━━ Input data ━━
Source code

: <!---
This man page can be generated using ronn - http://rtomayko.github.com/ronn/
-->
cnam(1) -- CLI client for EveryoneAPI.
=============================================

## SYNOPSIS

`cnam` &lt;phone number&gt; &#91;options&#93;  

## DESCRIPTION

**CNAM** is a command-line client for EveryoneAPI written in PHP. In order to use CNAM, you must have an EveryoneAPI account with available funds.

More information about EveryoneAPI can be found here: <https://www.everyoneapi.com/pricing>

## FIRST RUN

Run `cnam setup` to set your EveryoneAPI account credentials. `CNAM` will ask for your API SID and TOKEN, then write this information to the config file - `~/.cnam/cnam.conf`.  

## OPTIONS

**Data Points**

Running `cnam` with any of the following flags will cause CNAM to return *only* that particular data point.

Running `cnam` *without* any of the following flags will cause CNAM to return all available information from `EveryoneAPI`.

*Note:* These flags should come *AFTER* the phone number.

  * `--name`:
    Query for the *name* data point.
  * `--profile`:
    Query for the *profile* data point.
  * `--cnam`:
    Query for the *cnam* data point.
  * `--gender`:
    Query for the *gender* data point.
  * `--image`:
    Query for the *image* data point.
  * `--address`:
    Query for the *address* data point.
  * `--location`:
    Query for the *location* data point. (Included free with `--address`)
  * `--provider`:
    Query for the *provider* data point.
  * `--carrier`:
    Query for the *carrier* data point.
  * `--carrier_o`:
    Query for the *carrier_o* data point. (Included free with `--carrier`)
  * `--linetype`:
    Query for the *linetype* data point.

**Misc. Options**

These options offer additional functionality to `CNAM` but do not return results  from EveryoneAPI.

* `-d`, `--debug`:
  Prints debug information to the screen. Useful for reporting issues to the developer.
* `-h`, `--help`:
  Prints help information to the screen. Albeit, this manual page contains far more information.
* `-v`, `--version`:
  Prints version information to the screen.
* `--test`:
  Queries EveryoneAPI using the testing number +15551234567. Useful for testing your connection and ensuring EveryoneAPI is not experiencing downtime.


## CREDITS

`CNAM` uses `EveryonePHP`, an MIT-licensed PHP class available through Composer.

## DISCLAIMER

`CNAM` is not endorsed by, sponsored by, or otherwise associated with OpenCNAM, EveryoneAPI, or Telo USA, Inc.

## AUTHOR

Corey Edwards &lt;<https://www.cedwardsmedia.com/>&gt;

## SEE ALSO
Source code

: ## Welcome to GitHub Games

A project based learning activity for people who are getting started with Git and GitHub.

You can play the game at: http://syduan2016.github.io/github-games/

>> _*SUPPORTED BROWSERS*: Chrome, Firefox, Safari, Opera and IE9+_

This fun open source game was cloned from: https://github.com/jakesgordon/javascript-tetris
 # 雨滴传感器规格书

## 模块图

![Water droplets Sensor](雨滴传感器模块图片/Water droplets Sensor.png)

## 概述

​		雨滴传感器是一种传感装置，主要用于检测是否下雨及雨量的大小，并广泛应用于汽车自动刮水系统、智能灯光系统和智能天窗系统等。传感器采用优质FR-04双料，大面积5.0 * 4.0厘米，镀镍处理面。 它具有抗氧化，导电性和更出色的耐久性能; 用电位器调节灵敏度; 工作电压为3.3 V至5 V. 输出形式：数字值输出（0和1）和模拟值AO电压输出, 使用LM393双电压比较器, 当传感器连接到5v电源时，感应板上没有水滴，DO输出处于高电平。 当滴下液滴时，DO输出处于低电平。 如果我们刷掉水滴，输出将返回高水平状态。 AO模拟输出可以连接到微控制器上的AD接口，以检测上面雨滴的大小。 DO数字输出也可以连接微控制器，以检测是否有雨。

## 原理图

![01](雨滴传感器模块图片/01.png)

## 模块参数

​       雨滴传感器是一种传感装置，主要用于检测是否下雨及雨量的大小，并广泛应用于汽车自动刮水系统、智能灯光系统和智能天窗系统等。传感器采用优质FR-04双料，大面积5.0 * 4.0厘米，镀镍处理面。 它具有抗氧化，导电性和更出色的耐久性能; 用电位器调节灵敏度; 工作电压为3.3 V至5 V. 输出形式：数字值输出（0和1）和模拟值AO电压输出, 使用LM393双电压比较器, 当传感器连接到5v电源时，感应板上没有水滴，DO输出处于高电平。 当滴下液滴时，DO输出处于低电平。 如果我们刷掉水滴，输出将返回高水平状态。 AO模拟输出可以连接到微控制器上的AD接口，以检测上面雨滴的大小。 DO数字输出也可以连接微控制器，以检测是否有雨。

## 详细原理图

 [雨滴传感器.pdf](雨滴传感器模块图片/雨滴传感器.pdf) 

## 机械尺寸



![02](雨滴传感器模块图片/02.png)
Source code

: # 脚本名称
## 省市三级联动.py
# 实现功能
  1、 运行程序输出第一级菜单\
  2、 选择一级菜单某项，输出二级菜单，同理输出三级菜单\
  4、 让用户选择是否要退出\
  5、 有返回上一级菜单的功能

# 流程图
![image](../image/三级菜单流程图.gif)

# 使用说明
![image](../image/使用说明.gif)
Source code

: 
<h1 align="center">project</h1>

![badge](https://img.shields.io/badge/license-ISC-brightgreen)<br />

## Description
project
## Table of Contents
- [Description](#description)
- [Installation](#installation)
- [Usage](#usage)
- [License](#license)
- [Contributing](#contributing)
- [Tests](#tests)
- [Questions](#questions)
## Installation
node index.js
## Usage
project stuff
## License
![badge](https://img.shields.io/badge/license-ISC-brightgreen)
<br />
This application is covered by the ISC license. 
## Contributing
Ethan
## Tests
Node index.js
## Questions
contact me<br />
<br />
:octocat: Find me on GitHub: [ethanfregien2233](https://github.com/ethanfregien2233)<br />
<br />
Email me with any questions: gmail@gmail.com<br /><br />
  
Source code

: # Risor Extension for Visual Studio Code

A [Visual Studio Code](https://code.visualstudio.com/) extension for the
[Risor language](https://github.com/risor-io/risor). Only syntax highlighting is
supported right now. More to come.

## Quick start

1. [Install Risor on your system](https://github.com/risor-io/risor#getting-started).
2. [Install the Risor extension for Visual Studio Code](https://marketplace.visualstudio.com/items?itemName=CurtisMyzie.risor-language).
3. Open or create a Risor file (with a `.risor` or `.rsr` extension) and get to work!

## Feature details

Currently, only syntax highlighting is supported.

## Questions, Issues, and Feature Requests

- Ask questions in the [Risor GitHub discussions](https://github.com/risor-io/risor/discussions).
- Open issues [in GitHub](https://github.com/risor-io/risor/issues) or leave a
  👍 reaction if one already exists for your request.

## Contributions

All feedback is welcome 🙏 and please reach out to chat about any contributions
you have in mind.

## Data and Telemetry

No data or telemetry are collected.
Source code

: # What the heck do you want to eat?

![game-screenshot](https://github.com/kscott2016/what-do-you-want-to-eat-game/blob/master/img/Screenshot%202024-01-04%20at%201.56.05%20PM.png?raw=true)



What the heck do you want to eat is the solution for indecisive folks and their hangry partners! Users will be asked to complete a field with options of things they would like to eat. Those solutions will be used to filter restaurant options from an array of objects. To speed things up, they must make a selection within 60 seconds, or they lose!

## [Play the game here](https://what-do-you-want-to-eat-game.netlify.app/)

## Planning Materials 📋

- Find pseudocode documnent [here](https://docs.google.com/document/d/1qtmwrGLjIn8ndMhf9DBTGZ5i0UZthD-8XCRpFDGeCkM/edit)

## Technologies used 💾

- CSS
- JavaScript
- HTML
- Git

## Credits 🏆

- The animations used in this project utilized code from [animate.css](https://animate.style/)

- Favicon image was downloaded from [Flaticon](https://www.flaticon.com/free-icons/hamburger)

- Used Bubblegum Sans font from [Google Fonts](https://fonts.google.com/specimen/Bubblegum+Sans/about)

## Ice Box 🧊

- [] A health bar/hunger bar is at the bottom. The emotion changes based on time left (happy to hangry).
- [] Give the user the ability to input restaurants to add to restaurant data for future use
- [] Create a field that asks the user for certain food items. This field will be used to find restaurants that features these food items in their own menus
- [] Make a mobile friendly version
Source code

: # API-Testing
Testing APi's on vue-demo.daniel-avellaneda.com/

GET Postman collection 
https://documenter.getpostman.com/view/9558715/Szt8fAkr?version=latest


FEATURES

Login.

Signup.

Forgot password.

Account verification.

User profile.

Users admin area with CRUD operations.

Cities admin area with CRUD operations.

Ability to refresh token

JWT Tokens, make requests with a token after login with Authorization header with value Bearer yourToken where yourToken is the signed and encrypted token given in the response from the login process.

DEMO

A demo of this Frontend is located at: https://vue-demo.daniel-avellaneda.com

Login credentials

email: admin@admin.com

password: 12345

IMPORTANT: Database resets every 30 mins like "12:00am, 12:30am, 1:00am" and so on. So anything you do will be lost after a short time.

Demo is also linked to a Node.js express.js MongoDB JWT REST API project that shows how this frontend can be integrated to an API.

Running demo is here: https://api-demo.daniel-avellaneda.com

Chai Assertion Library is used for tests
━━━
* [Try it]: Print exactly, and only, the lines beginning at the top of the listing and ending at the line with "Query for the *carrier* data point.".

* [Solution]:
Source code

: <!---
This man page can be generated using ronn - http://rtomayko.github.com/ronn/
-->
cnam(1) -- CLI client for EveryoneAPI.
=============================================

## SYNOPSIS

`cnam` &lt;phone number&gt; &#91;options&#93;  

## DESCRIPTION

**CNAM** is a command-line client for EveryoneAPI written in PHP. In order to use CNAM, you must have an EveryoneAPI account with available funds.

More information about EveryoneAPI can be found here: <https://www.everyoneapi.com/pricing>

## FIRST RUN

Run `cnam setup` to set your EveryoneAPI account credentials. `CNAM` will ask for your API SID and TOKEN, then write this information to the config file - `~/.cnam/cnam.conf`.  

## OPTIONS

**Data Points**

Running `cnam` with any of the following flags will cause CNAM to return *only* that particular data point.

Running `cnam` *without* any of the following flags will cause CNAM to return all available information from `EveryoneAPI`.

*Note:* These flags should come *AFTER* the phone number.

  * `--name`:
    Query for the *name* data point.
  * `--profile`:
    Query for the *profile* data point.
  * `--cnam`:
    Query for the *cnam* data point.
  * `--gender`:
    Query for the *gender* data point.
  * `--image`:
    Query for the *image* data point.
  * `--address`:
    Query for the *address* data point.
  * `--location`:
    Query for the *location* data point. (Included free with `--address`)
  * `--provider`:
    Query for the *provider* data point.
  * `--carrier`:
    Query for the *carrier* data point.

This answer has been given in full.